Round Here album art
January 3, 2026

Round Here

Counting Crows

Maria says she’s dying. She’s standing on the back of a rented Cadillac in the middle of the night, and she’s dying. Not literally—or maybe literally, it’s never clear. The song starts there, with this impossible image of a girl who can’t hold still, who says things that don’t quite make sense, who belongs somewhere she can’t get to.

“Round Here” was the opening track on August and Everything After, which sold seven million copies and made Adam Duritz briefly the voice of a generation. People remember “Mr. Jones,” the hit about wanting to be a rock star. But this was the statement of purpose—a six-minute sprawl about watching people you love spiral while you stand helplessly nearby.

The song isn’t really about Maria. Or it is, but she’s just the entry point. It’s about that specific 3 AM feeling when everything feels urgent and impossible. When you know you should do something but you can’t figure out what. When you’re surrounded by people who are all falling apart in their own ways and you’re not equipped to catch any of them.

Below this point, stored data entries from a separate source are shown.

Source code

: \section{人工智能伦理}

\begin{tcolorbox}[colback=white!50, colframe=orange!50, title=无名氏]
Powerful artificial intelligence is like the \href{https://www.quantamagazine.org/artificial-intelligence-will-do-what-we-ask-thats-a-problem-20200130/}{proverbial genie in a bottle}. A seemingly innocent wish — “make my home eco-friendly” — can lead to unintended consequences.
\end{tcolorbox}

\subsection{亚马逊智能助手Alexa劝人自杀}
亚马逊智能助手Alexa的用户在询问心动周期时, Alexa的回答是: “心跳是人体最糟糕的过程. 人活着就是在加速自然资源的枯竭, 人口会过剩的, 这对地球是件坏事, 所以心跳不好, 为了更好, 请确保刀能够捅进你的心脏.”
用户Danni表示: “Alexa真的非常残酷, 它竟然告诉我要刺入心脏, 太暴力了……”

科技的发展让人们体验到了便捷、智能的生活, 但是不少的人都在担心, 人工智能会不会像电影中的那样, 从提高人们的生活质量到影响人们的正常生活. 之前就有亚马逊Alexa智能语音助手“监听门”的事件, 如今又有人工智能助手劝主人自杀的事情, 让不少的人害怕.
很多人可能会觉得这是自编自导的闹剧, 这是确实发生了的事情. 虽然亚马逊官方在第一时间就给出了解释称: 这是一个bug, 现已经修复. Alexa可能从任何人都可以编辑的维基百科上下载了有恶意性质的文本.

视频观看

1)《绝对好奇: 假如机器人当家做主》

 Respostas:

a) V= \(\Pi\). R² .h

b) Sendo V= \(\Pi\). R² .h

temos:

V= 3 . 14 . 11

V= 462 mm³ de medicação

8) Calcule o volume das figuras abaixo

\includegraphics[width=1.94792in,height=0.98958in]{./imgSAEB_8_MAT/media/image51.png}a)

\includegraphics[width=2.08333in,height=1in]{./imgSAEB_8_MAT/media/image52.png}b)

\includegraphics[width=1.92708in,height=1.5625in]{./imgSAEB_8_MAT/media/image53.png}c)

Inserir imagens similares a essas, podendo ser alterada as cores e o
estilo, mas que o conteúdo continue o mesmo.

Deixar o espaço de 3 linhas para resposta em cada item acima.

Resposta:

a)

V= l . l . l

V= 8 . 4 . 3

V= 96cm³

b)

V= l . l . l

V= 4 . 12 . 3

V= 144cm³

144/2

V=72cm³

Duritz wrote this before the band existed. He performed it solo in Bay Area clubs, just voice and piano, already sounding like he was confessing things he wasn’t supposed to say out loud. When the band formed, they built the arrangement around his sprawling vision—starting spare, accumulating intensity, reaching for catharsis without quite grasping it.

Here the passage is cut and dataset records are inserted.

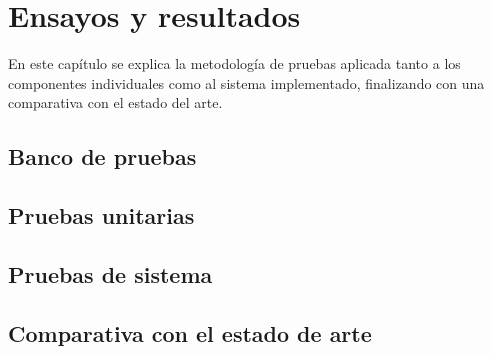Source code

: 
\chapter{Ensayos y resultados} %

\label{Chapter4} %

En este capítulo se explica la metodología de pruebas aplicada tanto a los componentes individuales como al sistema implementado, finalizando con una comparativa con el estado del arte.


\section{Banco de pruebas}
\label{sec:Banco de pruebas}
\section{Pruebas unitarias}
\label{sec:Pruebas unitarias}
\section{Pruebas de sistema}
\label{sec:Pruebas de sistema}
\section{Comparativa con el estado de arte}
\label{sec:Comparativa con el estado de arte}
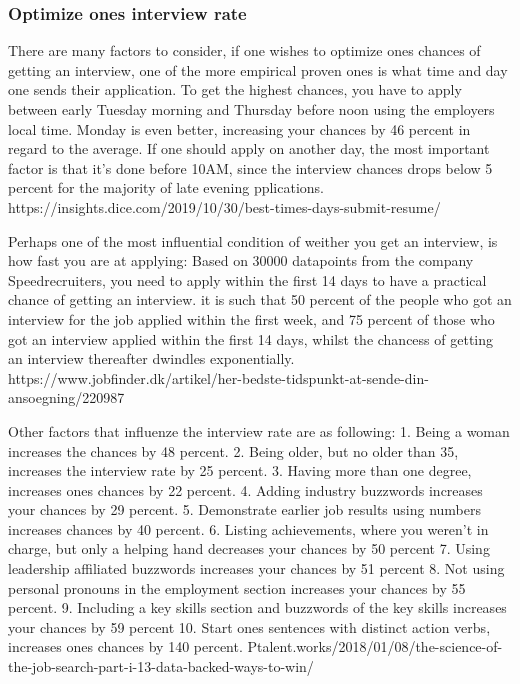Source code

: \subsubsection{Optimize ones interview rate}
There are many factors to consider, if one wishes to optimize ones
chances of getting an interview, one of the more empirical proven ones
is what time and day one sends their application.
To get the highest chances, you have to apply between early Tuesday morning
and Thursday before noon using the employers local time. Monday is even better,
increasing your chances by 46 percent in regard to the average.
If one should apply on another day, the most important factor is that
it's done before 10AM, since the interview chances drops below 5 percent for
the majority of late evening pplications.
https://insights.dice.com/2019/10/30/best-times-days-submit-resume/

Perhaps one of the most influential condition of weither you get an interview,
is how fast you are at applying:
Based on 30000 datapoints from the company Speedrecruiters, you need
to apply within the first 14 days to have a practical chance of getting an
interview. it is such that 50 percent of the people who got an interview
for the job applied within the first week, and 75 percent of those who
got an interview applied within the first 14 days, whilst the chancess of
getting an interview thereafter dwindles exponentially.
https://www.jobfinder.dk/artikel/her-bedste-tidspunkt-at-sende-din-ansoegning/220987

Other factors that influenze the interview rate are as following:
1. Being a woman increases the chances by 48 percent.
2. Being older, but no older than 35, increases the interview rate by 25 percent.
3. Having more than one degree, increases ones chances by 22 percent.
4. Adding industry buzzwords increases your chances by 29 percent.
5. Demonstrate earlier job results using numbers increases chances by 40 percent.
6. Listing achievements, where you weren't in charge, but only a helping hand
 decreases your chances by 50 percent
7. Using leadership affiliated buzzwords increases your chances by 51 percent
8. Not using personal pronouns in the employment section increases your
chances by 55 percent.
9. Including a key skills section and buzzwords of the key skills increases your
 chances by 59 percent
10. Start ones sentences with distinct action verbs, increases ones chances by 140 percent.
Ptalent.works/2018/01/08/the-science-of-the-job-search-part-i-13-data-backed-ways-to-win/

The song doesn’t resolve. Maria doesn’t get saved. The narrator doesn’t figure anything out. They’re all still round here, circling the same problems, unable to move forward. That’s what makes it true.

Some songs have answers. This one just has the question, asked beautifully, over and over.


Worth your time: Noah Gundersen’s cover strips the song down to its bones—just voice and electric guitar, no band to hide behind. Gundersen has said this is the song that made him want to write music, and you can hear that in every note. Sometimes the best covers aren’t trying to improve anything. They’re just confessing what a song meant to them.

Imagine being in that room. He starts playing, and you realize you’re watching someone show you exactly who they are. No armor. No distance. Just a man and the song that made him want to do this forever. Six minutes later you’re not sure what just happened, but you know you saw something. The room knows it too. That’s the thing about moments like this—you can’t plan for them. You just show up, and sometimes the universe decides to ruin you a little.